THE TASK
For this exercise, copy all the data exactly and include none of the pictures.

□ □ □

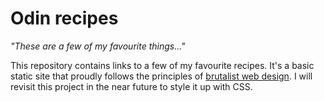 # Odin recipes

*"These are a few of my favourite things..."*

This repository contains links to a few of my favourite recipes. 
It's a basic static site that proudly follows the principles of
[brutalist web design](https://brutalistwebsites.com/). I will 
revisit this project in the near future to style it up with CSS.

□ □ □

ANSWER TO THIS PROBLEM
 # Odin recipes

*"These are a few of my favourite things..."*

This repository contains links to a few of my favourite recipes. 
It's a basic static site that proudly follows the principles of
[brutalist web design](https://brutalistwebsites.com/). I will 
revisit this project in the near future to style it up with CSS.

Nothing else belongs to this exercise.